* Your assignment *
Set down all of the data that follows, keeping every character.
*** Data for analysis Section Begins ***
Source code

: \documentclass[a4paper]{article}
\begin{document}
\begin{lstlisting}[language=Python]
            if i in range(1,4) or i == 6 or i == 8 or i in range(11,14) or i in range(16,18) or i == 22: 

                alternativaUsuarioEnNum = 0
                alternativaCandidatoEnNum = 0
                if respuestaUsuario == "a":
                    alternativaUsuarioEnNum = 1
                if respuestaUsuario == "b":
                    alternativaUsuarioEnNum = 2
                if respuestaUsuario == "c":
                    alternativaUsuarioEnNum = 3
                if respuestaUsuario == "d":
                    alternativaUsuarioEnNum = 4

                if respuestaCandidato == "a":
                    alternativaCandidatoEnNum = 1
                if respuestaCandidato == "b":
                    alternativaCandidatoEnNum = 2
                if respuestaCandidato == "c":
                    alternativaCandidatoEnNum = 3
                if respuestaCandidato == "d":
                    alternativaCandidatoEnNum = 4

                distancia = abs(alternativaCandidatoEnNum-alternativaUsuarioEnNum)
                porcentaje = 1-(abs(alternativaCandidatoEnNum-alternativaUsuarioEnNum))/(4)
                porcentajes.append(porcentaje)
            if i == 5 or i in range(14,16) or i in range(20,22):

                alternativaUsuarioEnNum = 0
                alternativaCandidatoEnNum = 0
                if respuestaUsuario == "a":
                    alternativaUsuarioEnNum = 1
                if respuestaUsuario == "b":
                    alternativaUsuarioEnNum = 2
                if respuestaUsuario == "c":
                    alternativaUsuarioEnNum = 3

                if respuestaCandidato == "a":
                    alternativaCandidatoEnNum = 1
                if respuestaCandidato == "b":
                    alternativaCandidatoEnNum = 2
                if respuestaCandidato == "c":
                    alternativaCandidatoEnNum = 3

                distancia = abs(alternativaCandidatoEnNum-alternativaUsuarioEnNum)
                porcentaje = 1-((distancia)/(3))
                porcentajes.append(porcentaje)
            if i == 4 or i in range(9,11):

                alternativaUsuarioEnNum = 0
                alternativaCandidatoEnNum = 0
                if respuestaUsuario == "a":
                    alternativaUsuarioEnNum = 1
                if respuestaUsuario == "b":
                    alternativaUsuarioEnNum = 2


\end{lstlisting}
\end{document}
*** Data for analysis Section Ends ***
* Solution to this task *
Source code

: \documentclass[a4paper]{article}
\begin{document}
\begin{lstlisting}[language=Python]
            if i in range(1,4) or i == 6 or i == 8 or i in range(11,14) or i in range(16,18) or i == 22: 

                alternativaUsuarioEnNum = 0
                alternativaCandidatoEnNum = 0
                if respuestaUsuario == "a":
                    alternativaUsuarioEnNum = 1
                if respuestaUsuario == "b":
                    alternativaUsuarioEnNum = 2
                if respuestaUsuario == "c":
                    alternativaUsuarioEnNum = 3
                if respuestaUsuario == "d":
                    alternativaUsuarioEnNum = 4

                if respuestaCandidato == "a":
                    alternativaCandidatoEnNum = 1
                if respuestaCandidato == "b":
                    alternativaCandidatoEnNum = 2
                if respuestaCandidato == "c":
                    alternativaCandidatoEnNum = 3
                if respuestaCandidato == "d":
                    alternativaCandidatoEnNum = 4

                distancia = abs(alternativaCandidatoEnNum-alternativaUsuarioEnNum)
                porcentaje = 1-(abs(alternativaCandidatoEnNum-alternativaUsuarioEnNum))/(4)
                porcentajes.append(porcentaje)
            if i == 5 or i in range(14,16) or i in range(20,22):

                alternativaUsuarioEnNum = 0
                alternativaCandidatoEnNum = 0
                if respuestaUsuario == "a":
                    alternativaUsuarioEnNum = 1
                if respuestaUsuario == "b":
                    alternativaUsuarioEnNum = 2
                if respuestaUsuario == "c":
                    alternativaUsuarioEnNum = 3

                if respuestaCandidato == "a":
                    alternativaCandidatoEnNum = 1
                if respuestaCandidato == "b":
                    alternativaCandidatoEnNum = 2
                if respuestaCandidato == "c":
                    alternativaCandidatoEnNum = 3

                distancia = abs(alternativaCandidatoEnNum-alternativaUsuarioEnNum)
                porcentaje = 1-((distancia)/(3))
                porcentajes.append(porcentaje)
            if i == 4 or i in range(9,11):

                alternativaUsuarioEnNum = 0
                alternativaCandidatoEnNum = 0
                if respuestaUsuario == "a":
                    alternativaUsuarioEnNum = 1
                if respuestaUsuario == "b":
                    alternativaUsuarioEnNum = 2


\end{lstlisting}
\end{document}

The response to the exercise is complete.